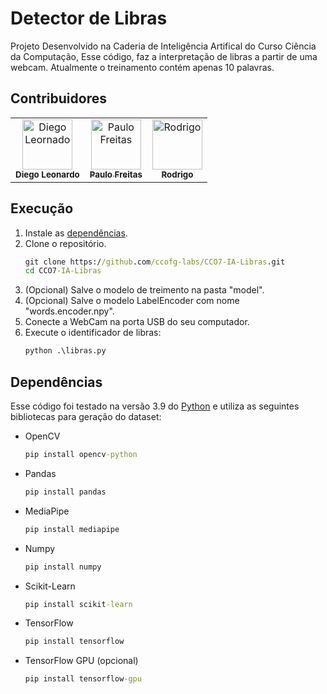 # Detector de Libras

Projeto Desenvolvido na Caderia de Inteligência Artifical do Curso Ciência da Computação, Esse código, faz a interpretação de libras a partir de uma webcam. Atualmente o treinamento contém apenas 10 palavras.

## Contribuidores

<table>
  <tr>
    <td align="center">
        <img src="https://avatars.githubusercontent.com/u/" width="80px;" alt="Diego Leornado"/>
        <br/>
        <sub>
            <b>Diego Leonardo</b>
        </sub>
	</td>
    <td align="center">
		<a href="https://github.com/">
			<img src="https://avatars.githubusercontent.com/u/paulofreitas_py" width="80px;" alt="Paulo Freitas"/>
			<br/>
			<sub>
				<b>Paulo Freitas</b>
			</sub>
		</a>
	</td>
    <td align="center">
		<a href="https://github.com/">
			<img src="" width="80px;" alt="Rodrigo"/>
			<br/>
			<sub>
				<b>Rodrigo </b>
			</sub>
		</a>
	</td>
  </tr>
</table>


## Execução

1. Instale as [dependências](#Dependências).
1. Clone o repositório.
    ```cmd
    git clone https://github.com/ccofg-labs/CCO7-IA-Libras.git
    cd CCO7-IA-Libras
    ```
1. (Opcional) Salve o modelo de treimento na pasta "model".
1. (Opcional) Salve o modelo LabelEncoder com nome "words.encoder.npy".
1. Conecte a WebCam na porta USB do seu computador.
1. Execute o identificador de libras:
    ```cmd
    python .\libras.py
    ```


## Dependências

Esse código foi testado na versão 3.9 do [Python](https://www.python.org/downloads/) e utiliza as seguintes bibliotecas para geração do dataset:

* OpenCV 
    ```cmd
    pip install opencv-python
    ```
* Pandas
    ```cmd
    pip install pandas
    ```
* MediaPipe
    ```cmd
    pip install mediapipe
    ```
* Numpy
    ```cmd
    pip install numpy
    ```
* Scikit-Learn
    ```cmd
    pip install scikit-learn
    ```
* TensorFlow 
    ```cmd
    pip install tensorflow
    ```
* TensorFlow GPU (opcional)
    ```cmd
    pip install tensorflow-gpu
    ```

→ **WHAT YOU NEED TO DO**
Every line in the data that holds the string "avatars" should be copied.

→ **ANSWER TO THIS EXERCISE**
        <img src="https://avatars.githubusercontent.com/u/" width="80px;" alt="Diego Leornado"/>
			<img src="https://avatars.githubusercontent.com/u/paulofreitas_py" width="80px;" alt="Paulo Freitas"/>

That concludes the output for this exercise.